Two instances come immediately to mind:
I couldn't stomach finishing
Jack London's A Daughter of the Snows.
Wikipedia notes: "Modern commentators have criticized the novel for its approval of the main character's view that Anglo-Saxons are racially superior." - source: Cassuto, Leonard; Reesman, Jeanne Campbell (1998).
Rereading Jack London. Stanford University Press. p. 161. ISBN 9780804735162.
I did finish
John Grisham's novel, A Time To Kill (1988), although I was shocked by the words and images he used to describe the black defendant, Carl Lee, padding toward him, barefoot, black, leathery soles slapping against the floor (or some words to that effect, which evoke images of an animal, not a man). Although I read the book years ago, when it was first released, I distinctly remember rereading that passage in an effort to give Grisham the benefit of the doubt - i.e., to discern whether Grisham was describing the prisoner through the lens of the culture depicted in the book, or through his own.
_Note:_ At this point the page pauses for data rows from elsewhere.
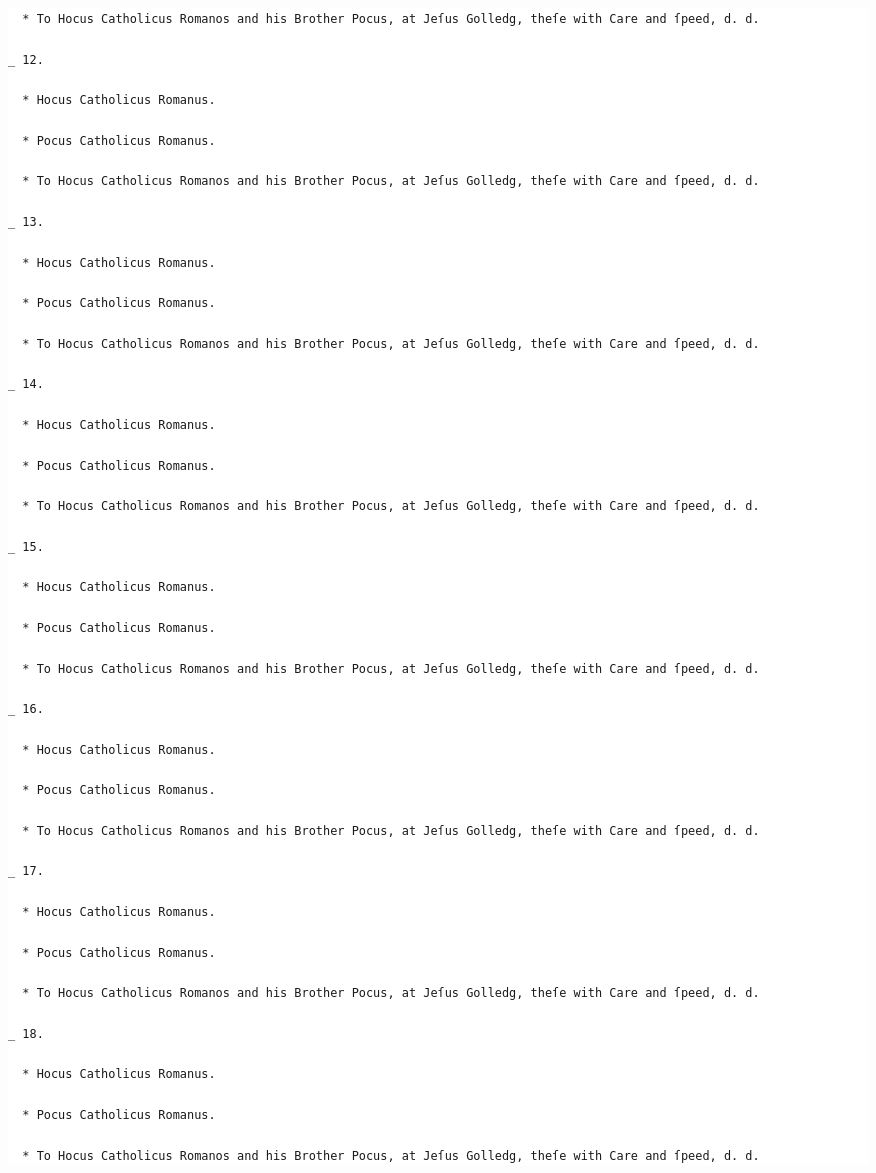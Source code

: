       * To Hocus Catholicus Romanos and his Brother Pocus, at Jeſus Golledg, theſe with Care and ſpeed, d. d.

    _ 12.

      * Hocus Catholicus Romanus.

      * Pocus Catholicus Romanus.

      * To Hocus Catholicus Romanos and his Brother Pocus, at Jeſus Golledg, theſe with Care and ſpeed, d. d.

    _ 13.

      * Hocus Catholicus Romanus.

      * Pocus Catholicus Romanus.

      * To Hocus Catholicus Romanos and his Brother Pocus, at Jeſus Golledg, theſe with Care and ſpeed, d. d.

    _ 14.

      * Hocus Catholicus Romanus.

      * Pocus Catholicus Romanus.

      * To Hocus Catholicus Romanos and his Brother Pocus, at Jeſus Golledg, theſe with Care and ſpeed, d. d.

    _ 15.

      * Hocus Catholicus Romanus.

      * Pocus Catholicus Romanus.

      * To Hocus Catholicus Romanos and his Brother Pocus, at Jeſus Golledg, theſe with Care and ſpeed, d. d.

    _ 16.

      * Hocus Catholicus Romanus.

      * Pocus Catholicus Romanus.

      * To Hocus Catholicus Romanos and his Brother Pocus, at Jeſus Golledg, theſe with Care and ſpeed, d. d.

    _ 17.

      * Hocus Catholicus Romanus.

      * Pocus Catholicus Romanus.

      * To Hocus Catholicus Romanos and his Brother Pocus, at Jeſus Golledg, theſe with Care and ſpeed, d. d.

    _ 18.

      * Hocus Catholicus Romanus.

      * Pocus Catholicus Romanus.

      * To Hocus Catholicus Romanos and his Brother Pocus, at Jeſus Golledg, theſe with Care and ſpeed, d. d.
Unfortunately, I concluded (reluctantly): the context in which Grisham cast that black character as subhuman reflects more on the author (who hails from Mississippi) and the way he was conditioning the reader to view the character, not on the redneck racists in the fictional Mississippi community where the book's set.
[EDITED to italicize
A Daughter of the Snows, which I initially punctuated as if it were a short story.]